No mention of vaccine status (vaccines given in person, we assume, not virtually) or natural immunity status from having had the bug and survived, like 99.some-odd percentage of those infected. No consideration that the youth age group that makes up most hunter ed classes is the least likely to get Covid, the least likely to pass it and least likely to be killed by it. And certainly there’s no question about the very limited efficacy of paper and cloth masks to begin with – other than making believers feel more confident.
Those issues are sub-minimal – unlike the risks of handling a firearm without proper instruction from a real human being. No, real-world protection doesn’t matter when bureacrats are steeped in incompetence; bereft of common sense, but brimming with paranoia, brown nosing and the Internet.

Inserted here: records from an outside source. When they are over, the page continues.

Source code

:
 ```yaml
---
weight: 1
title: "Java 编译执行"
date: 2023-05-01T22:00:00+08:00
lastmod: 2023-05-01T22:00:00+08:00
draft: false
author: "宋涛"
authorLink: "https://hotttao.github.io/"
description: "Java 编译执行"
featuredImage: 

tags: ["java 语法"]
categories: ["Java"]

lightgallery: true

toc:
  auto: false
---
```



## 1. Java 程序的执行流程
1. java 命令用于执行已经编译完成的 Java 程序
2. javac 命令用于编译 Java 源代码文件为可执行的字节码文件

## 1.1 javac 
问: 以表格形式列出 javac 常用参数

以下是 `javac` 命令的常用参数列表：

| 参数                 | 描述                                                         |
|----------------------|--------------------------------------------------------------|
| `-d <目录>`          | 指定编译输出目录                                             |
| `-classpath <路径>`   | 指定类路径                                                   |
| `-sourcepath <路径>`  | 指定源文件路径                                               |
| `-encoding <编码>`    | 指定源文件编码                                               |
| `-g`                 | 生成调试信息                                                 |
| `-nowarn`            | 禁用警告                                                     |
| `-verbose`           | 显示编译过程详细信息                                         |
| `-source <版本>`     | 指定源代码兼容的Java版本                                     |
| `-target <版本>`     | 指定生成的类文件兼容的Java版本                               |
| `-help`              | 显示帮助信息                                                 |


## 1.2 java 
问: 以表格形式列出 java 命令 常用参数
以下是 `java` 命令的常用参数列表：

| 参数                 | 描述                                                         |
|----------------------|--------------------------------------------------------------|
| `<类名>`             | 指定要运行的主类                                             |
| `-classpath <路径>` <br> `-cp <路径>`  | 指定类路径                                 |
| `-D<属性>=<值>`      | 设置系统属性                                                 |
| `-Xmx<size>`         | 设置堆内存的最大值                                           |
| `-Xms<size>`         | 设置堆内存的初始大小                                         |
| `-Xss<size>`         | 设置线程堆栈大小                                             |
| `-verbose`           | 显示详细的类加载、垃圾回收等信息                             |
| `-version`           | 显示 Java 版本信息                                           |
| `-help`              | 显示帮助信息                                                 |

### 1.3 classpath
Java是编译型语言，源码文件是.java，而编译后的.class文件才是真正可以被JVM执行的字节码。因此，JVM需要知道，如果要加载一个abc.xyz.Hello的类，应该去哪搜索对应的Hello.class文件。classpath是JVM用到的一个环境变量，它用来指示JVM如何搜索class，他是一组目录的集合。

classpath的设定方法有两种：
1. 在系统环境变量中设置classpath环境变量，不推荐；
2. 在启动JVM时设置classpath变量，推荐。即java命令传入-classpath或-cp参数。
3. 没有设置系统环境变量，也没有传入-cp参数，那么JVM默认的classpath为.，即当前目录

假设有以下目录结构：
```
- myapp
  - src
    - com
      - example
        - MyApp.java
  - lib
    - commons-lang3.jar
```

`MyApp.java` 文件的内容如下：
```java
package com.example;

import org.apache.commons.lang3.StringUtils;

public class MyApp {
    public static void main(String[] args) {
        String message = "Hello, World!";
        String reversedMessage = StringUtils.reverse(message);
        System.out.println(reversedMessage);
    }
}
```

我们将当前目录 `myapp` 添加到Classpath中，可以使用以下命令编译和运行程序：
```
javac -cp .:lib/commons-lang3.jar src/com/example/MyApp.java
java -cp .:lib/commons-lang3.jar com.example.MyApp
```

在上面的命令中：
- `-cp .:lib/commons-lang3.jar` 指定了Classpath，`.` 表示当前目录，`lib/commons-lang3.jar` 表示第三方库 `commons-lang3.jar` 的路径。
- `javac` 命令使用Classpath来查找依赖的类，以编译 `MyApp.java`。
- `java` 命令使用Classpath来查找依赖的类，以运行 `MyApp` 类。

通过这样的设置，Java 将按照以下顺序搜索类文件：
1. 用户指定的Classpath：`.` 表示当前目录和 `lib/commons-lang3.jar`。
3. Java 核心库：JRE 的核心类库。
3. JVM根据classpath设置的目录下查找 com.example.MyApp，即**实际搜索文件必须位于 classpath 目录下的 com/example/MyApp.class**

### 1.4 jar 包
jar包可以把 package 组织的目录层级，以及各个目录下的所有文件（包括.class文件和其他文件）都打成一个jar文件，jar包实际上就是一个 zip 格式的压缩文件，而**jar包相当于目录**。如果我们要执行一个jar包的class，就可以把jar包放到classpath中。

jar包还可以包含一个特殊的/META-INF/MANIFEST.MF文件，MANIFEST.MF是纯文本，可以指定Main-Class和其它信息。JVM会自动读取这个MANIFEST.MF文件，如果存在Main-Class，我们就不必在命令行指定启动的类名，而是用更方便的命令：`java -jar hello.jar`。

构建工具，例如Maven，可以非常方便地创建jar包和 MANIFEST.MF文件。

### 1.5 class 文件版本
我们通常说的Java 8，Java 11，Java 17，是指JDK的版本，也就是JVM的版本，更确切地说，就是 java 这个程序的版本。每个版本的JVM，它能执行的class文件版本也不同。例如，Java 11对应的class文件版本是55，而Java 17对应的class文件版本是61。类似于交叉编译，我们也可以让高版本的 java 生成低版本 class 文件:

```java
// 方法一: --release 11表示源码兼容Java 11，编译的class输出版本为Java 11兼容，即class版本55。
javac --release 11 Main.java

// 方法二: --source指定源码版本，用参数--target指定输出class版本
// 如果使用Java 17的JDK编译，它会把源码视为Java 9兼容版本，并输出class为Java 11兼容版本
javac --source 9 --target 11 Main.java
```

Meanwhile, Covid cases in Kansas have plummeted due to increasing mitigation factors and broader herd immunity. School counts are down, deaths are way down. Those most at risk remain people who have chosen to be unvaccinated. Yet Mounts and Kelly’s other state henchmen are going to fight to maintain the delicious power of Covid alarm status until the cows come home.
The last thing Hunter Education instructors and students need is to be distracted from the safety message. Indeed there is no more serious business for hunters – particularly youth now learning the hunting tradition – than the proper safety procedures regarding their firearms. Neither the students nor the instructors need to be distracted in this particular learning environment by uncomfortable masks that in truth provide very little real protection in the first place, especially to an age group at so little risk.
Masks make it hard to be heard and hard to communicate. Muffled voices and the inability to see non-verbal ques in facial expressions detract from getting the point across and reduce visual recognition and memory for information. A six-foot disatance (completely arbitrary, incidentally – no one knows who wrote the six-foot rule into the stone Covid tablets) inhibits detailed instruction and illustration. Distractions should be minimized, not increased and compounded, when a young person is learning how to handle a firearm.
Kansas Hunter Safety instructors know the bitter and heartbreaking realities that arise from improper handling of those guns. They’ve all seen examples of the tragic lethality that too often accompanies a momentary lapse of attention. There is no substitute for proper instruction and instituting good habits from an early age. And so many times, there is no second chance.
Mounts’ pencil-pushing restrictions on Kansas Hunter Education Instructors are ignorant and dangerous.
With any luck, Kansas voters next year will end Kelly’s legacy of debacle and banish her muddlesome like-thinking ilk in favor of a positive, productive and safe future for Kansas.
In the meantime, Mounts should let Kansas Hunter Ed Instructors teach their classes to keep kids alive, and keep her nose – and her mask – out of it.
Dane Hicks is a graduate of the University of Missouri School of Journalism and the United States Marine Corps Officer Candidate School at Quantico, VA. He is the author of novels "The Skinning Tree" and "A Whisper For Help." As publisher of the Anderson County Review in Garnett, KS., he is a recipient of the Kansas Press Association's Boyd Community Service Award as well as more than 60 awards for excellence in news, editorial and photography.